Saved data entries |

....................

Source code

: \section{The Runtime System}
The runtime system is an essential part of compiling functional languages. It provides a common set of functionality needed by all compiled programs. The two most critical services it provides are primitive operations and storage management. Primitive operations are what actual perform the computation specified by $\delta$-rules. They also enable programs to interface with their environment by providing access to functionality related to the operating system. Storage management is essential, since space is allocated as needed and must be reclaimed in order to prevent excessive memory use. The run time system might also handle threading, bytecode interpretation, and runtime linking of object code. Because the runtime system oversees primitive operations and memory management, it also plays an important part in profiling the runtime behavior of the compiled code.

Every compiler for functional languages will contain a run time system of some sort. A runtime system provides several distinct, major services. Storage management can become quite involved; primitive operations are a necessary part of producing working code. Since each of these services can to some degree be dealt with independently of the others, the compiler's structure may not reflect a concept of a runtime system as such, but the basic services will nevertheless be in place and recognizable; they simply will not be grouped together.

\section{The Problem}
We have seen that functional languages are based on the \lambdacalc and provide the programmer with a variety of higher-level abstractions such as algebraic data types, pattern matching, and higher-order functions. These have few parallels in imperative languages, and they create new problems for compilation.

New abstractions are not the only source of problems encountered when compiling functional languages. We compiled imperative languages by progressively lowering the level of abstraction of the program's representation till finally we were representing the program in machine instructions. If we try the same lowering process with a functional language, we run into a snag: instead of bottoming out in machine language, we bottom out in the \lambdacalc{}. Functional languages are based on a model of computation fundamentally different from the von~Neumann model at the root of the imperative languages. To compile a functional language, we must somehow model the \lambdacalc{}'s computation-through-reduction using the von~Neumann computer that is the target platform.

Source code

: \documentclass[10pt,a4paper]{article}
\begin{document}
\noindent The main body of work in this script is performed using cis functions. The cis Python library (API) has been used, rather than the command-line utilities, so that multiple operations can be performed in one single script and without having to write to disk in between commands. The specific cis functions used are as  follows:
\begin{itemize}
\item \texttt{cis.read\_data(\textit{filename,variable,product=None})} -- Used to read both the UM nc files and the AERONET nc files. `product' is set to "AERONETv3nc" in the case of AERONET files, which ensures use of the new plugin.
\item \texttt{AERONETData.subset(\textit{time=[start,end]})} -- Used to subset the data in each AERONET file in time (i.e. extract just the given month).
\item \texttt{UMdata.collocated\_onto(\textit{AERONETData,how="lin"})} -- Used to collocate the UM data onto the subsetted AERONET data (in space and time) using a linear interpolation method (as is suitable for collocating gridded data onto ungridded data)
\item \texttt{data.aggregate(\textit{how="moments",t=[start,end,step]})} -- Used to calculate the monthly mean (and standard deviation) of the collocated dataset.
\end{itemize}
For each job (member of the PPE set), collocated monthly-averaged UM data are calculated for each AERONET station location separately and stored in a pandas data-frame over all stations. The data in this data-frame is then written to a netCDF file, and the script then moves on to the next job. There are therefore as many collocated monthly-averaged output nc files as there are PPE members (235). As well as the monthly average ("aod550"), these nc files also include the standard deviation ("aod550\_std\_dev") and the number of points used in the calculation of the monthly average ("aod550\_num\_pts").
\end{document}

....................

What the exercise asks |
From the first line above through the line that contains "The runtime system is", quote each line exactly. Output nothing more.

Solution |
Source code

: \section{The Runtime System}
The runtime system is an essential part of compiling functional languages. It provides a common set of functionality needed by all compiled programs. The two most critical services it provides are primitive operations and storage management. Primitive operations are what actual perform the computation specified by $\delta$-rules. They also enable programs to interface with their environment by providing access to functionality related to the operating system. Storage management is essential, since space is allocated as needed and must be reclaimed in order to prevent excessive memory use. The run time system might also handle threading, bytecode interpretation, and runtime linking of object code. Because the runtime system oversees primitive operations and memory management, it also plays an important part in profiling the runtime behavior of the compiled code.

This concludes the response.